Pernyataan sikap pasca-aksi diam di depan Kampus Pusat UNY , Selasa (7/8) |
Badan Eksekutif Mahasiswa Keluarga Mahasiswa Universitas Negeri Yogyakarta (BEM KM UNY) menggelar Aksi Diam di depan Kampus Pusat UNY pada Selasa (7/9). Aksi yang dimulai sejak pukul 14.00 dan selesai pada pukul 16.30 ini, merupakan upaya reflektif untuk menyegarkan ingatan publik pada kelamnya pelanggaran HAM yang pernah terjadi di Indonesia.
Terlihat
para peserta aksi mengenakan pakaian serba hitam, memakai masker seraya menenteng setangkai mawar. Massa tampak membisu, tanpa ditemani orasi dan jargon
yang biasa didengungkan. Kampanye diam tersebut menjadi rangkaian kegiatan dari
peringatan September Hitam. Pada bagian akhir, acara ini ditutup dengan
pernyataan sikap oleh Ketua Badan Eksekutif Mahasiswa, Mutawakkil Hidayatullah.
Meski
sebagian besar dihadiri oleh kaum adam,
namun beberapa perempuan juga turut meramaikan agenda ini sampai akhir. Salah
satunya adalah Ari Kartika yang acap disapa Tika. Mahasiswi Jurusan Manajemen ini memiliki alasan tersendiri untuk ikut ambil bagian. Partisipasinya
dalam kegiatan ini merupakan bentuk keprihatinannya kepada para
perempuan yang dirampas hak-haknya.
“Esensi
Aksi Diam ini bagiku adalah sebagai refleksi terhadap pelanggaran-pelanggaran
HAM yang (pernah) terjadi. Tidak hanya (pelanggaran HAM) kepada kaum pria saja,
tetapi banyak juga wanita yang mengalami perampasan HAM,” ucap Tika.
Lebih
jauh, Staff Kementerian Aksi dan Propaganda BEM UNY ini juga memaknai momentum
September Hitam sebagai bahan
pembelajaran, terutama belajar keberanian dari peristiwa kelam
masa lalu.
“Butuh
effort yang lebih besar agar kita (berani) speak up. Sehingga, dengan adanya aksi ini aku bisa mengenang
keberanian mereka mengemukakan pendapatnya, meski nyawa menjadi ancaman,” imbuhnya.
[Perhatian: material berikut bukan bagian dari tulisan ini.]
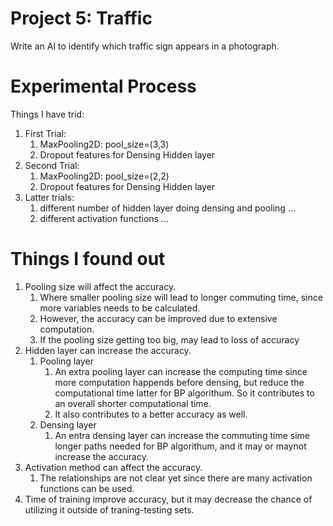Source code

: # Project 5: Traffic

Write an AI to identify which traffic sign appears in a photograph.

# Experimental Process

Things I have trid:

1. First Trial:
   1. MaxPooling2D: pool_size=(3,3)
   2. Dropout features for Densing Hidden layer
2. Second Trial:
   1. MaxPooling2D: pool_size=(2,2)
   2. Dropout features for Densing Hidden layer
3. Latter trials:
   1. different number of hidden layer doing densing and pooling ...
   2. different activation functions ...

# Things I found out

1. Pooling size will affect the accuracy.
   1. Where smaller pooling size will lead to longer commuting time, since more variables needs to be calculated.
   2. However, the accuracy can be improved due to extensive computation.
   3. If the pooling size getting too big, may lead to loss of accuracy
2. Hidden layer can increase the accuracy.
   1. Pooling layer
      1. An extra pooling layer can increase the computing time since more computation happends before densing, but reduce the computational time latter for BP algorithum. So it contributes to an overall shorter computational time.
      2. It also contributes to a better accuracy as well.
   2. Densing layer
      1. An entra densing layer can increase the commuting time sime longer paths needed for BP algorithum, and it may or maynot increase the accuracy.
3. Activation method can affect the accuracy.
   1. The relationships are not clear yet since there are many activation functions can be used.
4. Time of training improve accuracy, but it may decrease the chance of utilizing it outside of traning-testing sets.
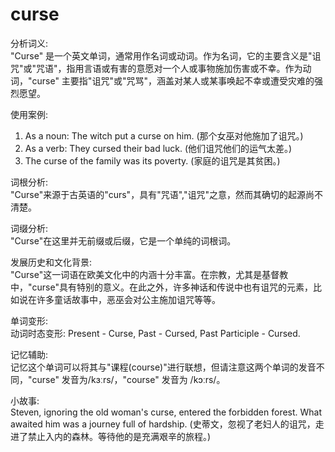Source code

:# curse

分析词义:  
"Curse" 是一个英文单词，通常用作名词或动词。作为名词，它的主要含义是"诅咒"或"咒语"，指用言语或有害的意愿对一个人或事物施加伤害或不幸。作为动词，"curse" 主要指"诅咒"或"咒骂"，涵盖对某人或某事唤起不幸或遭受灾难的强烈愿望。

  

使用案例:

  

1.  As a noun: The witch put a curse on him. (那个女巫对他施加了诅咒。)
2.  As a verb: They cursed their bad luck. (他们诅咒他们的运气太差。)
3.  The curse of the family was its poverty. (家庭的诅咒是其贫困。)

  

词根分析:  
"Curse"来源于古英语的"curs"，具有"咒语","诅咒"之意，然而其确切的起源尚不清楚。

  

词缀分析:  
"Curse"在这里并无前缀或后缀，它是一个单纯的词根词。

  

发展历史和文化背景:  
"Curse"这一词语在欧美文化中的内涵十分丰富。在宗教，尤其是基督教中，"curse"具有特别的意义。在此之外，许多神话和传说中也有诅咒的元素，比如说在许多童话故事中，恶巫会对公主施加诅咒等等。

  

单词变形:  
动词时态变形: Present - Curse, Past - Cursed, Past Participle - Cursed.

  

记忆辅助:  
记忆这个单词可以将其与"课程(course)"进行联想，但请注意这两个单词的发音不同，"curse" 发音为/kɜːrs/，"course" 发音为 /kɔːrs/。

  

小故事:  
Steven, ignoring the old woman's curse, entered the forbidden forest. What awaited him was a journey full of hardship. (史蒂文，忽视了老妇人的诅咒，走进了禁止入内的森林。等待他的是充满艰辛的旅程。)
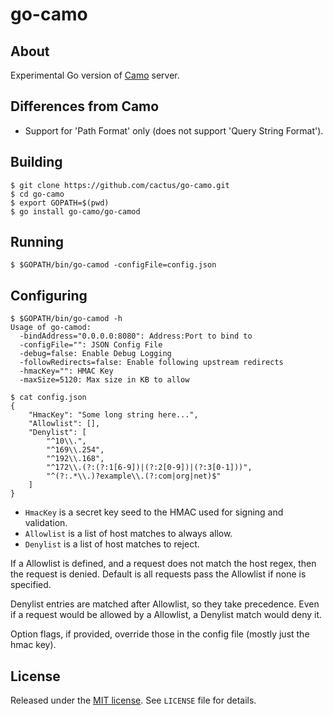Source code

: go-camo
=======

## About

Experimental Go version of [Camo][1] server.

## Differences from Camo

*   Support for 'Path Format' only (does not support 'Query String Format').

## Building

    $ git clone https://github.com/cactus/go-camo.git
    $ cd go-camo
    $ export GOPATH=$(pwd)
    $ go install go-camo/go-camod

## Running

    $ $GOPATH/bin/go-camod -configFile=config.json

## Configuring

    $ $GOPATH/bin/go-camod -h
    Usage of go-camod:
      -bindAddress="0.0.0.0:8080": Address:Port to bind to
      -configFile="": JSON Config File
      -debug=false: Enable Debug Logging
      -followRedirects=false: Enable following upstream redirects
      -hmacKey="": HMAC Key
      -maxSize=5120: Max size in KB to allow
    
    $ cat config.json
    {
        "HmacKey": "Some long string here...",
        "Allowlist": [],
        "Denylist": [
            "^10\\.",
            "^169\\.254",
            "^192\\.168",
            "^172\\.(?:(?:1[6-9])|(?:2[0-9])|(?:3[0-1]))",
            "^(?:.*\\.)?example\\.(?:com|org|net)$"
        ]
    }

*   `HmacKey` is a secret key seed to the HMAC used for signing and
    validation.
*   `Allowlist` is a list of host matches to always allow.
*   `Denylist` is a list of host matches to reject.

If a Allowlist is defined, and a request does not match the host regex,
then the request is denied. Default is all requests pass the Allowlist if
none is specified.

Denylist entries are matched after Allowlist, so they take precedence.
Even if a request would be allowed by a Allowlist, a Denylist match would
deny it.

Option flags, if provided, override those in the config file (mostly just the
hmac key).

## License

Released under the [MIT license](http://www.opensource.org/licenses/mit-license.php). See `LICENSE` file for details.

[1]: https://github.com/atmos/camo
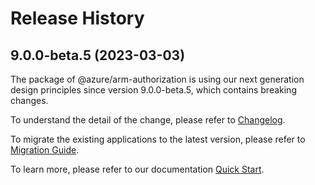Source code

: # Release History
    
## 9.0.0-beta.5 (2023-03-03)

The package of @azure/arm-authorization is using our next generation design principles since version 9.0.0-beta.5, which contains breaking changes.

To understand the detail of the change, please refer to [Changelog](https://aka.ms/js-track2-changelog).

To migrate the existing applications to the latest version, please refer to [Migration Guide](https://aka.ms/js-track2-migration-guide).

To learn more, please refer to our documentation [Quick Start](https://aka.ms/js-track2-quickstart).
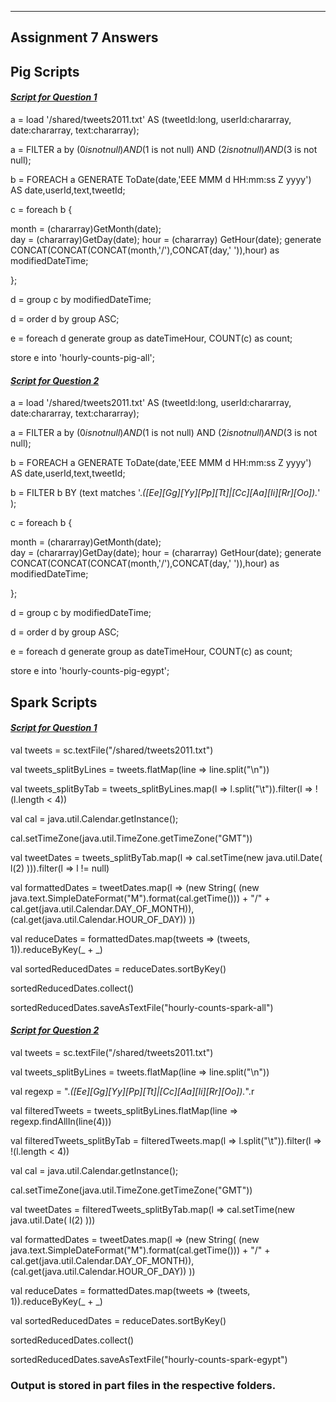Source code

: -----------------------
Assignment 7 Answers
-----------------------


Pig Scripts 
-------------

<h4><u><i>Script for Question 1</i></u></h4>

a = load '/shared/tweets2011.txt' AS (tweetId:long, userId:chararray, date:chararray, text:chararray);

a = FILTER a by ($0 is not null) AND ($1 is not null) AND ($2 is not null) AND ($3 is not null);

b = FOREACH a GENERATE ToDate(date,'EEE MMM d HH:mm:ss Z yyyy') AS date,userId,text,tweetId;

c = foreach b {  

month = (chararray)GetMonth(date);                         
day = (chararray)GetDay(date);
hour = (chararray) GetHour(date);
generate CONCAT(CONCAT(CONCAT(month,'/'),CONCAT(day,' ')),hour) as modifiedDateTime;                                

};

d = group c by modifiedDateTime;

d = order d by group ASC;

e = foreach d generate group as dateTimeHour, COUNT(c) as count;

store e into 'hourly-counts-pig-all';


<h4><u><i>Script for Question 2</i></u></h4>

a = load '/shared/tweets2011.txt' AS (tweetId:long, userId:chararray, date:chararray, text:chararray);

a = FILTER a by ($0 is not null) AND ($1 is not null) AND ($2 is not null) AND ($3 is not null);

b = FOREACH a GENERATE ToDate(date,'EEE MMM d HH:mm:ss Z yyyy') AS date,userId,text,tweetId;

b = FILTER b BY (text matches '.*([Ee][Gg][Yy][Pp][Tt]|[Cc][Aa][Ii][Rr][Oo]).*' );

c = foreach b {  

month = (chararray)GetMonth(date);                         
day = (chararray)GetDay(date);
hour = (chararray) GetHour(date);
generate CONCAT(CONCAT(CONCAT(month,'/'),CONCAT(day,' ')),hour) as modifiedDateTime;                                

};

d = group c by modifiedDateTime;

d = order d by group ASC;

e = foreach d generate group as dateTimeHour, COUNT(c) as count;

store e into 'hourly-counts-pig-egypt';


Spark Scripts 
--------------


<h4><u><i>Script for Question 1</i></u></h4>

val tweets = sc.textFile("/shared/tweets2011.txt")

val tweets_splitByLines = tweets.flatMap(line => line.split("\n"))

val tweets_splitByTab = tweets_splitByLines.map(l => l.split("\t")).filter(l => !(l.length < 4))

val cal = java.util.Calendar.getInstance();

cal.setTimeZone(java.util.TimeZone.getTimeZone("GMT"))

val tweetDates = tweets_splitByTab.map(l => cal.setTime(new java.util.Date( l(2) ))).filter(l => l != null)

val formattedDates = tweetDates.map(l => (new String( (new java.text.SimpleDateFormat("M").format(cal.getTime())) + "/" + cal.get(java.util.Calendar.DAY_OF_MONTH)), (cal.get(java.util.Calendar.HOUR_OF_DAY)) ))

val reduceDates = formattedDates.map(tweets => (tweets, 1)).reduceByKey(_ + _)

val sortedReducedDates = reduceDates.sortByKey()

sortedReducedDates.collect()

sortedReducedDates.saveAsTextFile("hourly-counts-spark-all")


<h4><u><i>Script for Question 2</i></u></h4>


val tweets = sc.textFile("/shared/tweets2011.txt")

val tweets_splitByLines = tweets.flatMap(line => line.split("\n"))

val regexp = ".*([Ee][Gg][Yy][Pp][Tt]|[Cc][Aa][Ii][Rr][Oo]).*".r

val filteredTweets = tweets_splitByLines.flatMap(line => regexp.findAllIn(line(4)))

val filteredTweets_splitByTab = filteredTweets.map(l => l.split("\t")).filter(l => !(l.length < 4))

val cal = java.util.Calendar.getInstance();

cal.setTimeZone(java.util.TimeZone.getTimeZone("GMT"))

val tweetDates = filteredTweets_splitByTab.map(l => cal.setTime(new java.util.Date( l(2) )))

val formattedDates = tweetDates.map(l => (new String( (new java.text.SimpleDateFormat("M").format(cal.getTime())) + "/" + cal.get(java.util.Calendar.DAY_OF_MONTH)), (cal.get(java.util.Calendar.HOUR_OF_DAY)) ))

val reduceDates = formattedDates.map(tweets => (tweets, 1)).reduceByKey(_ + _)

val sortedReducedDates = reduceDates.sortByKey()

sortedReducedDates.collect()

sortedReducedDates.saveAsTextFile("hourly-counts-spark-egypt")




<h3>Output is stored in part files in the respective folders.</h3>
Sebelum mengakhiri wawancara Tika berpesan kepada para perempuan, bahwa sejatinya kaum hawa memiliki kesempatan yang sama dengan laki-laki. Sehingga, bukan hanya laki-laki saja yang pantas mengungkapkan pendapatnya, namun perempuan juga memiliki hak yang sama.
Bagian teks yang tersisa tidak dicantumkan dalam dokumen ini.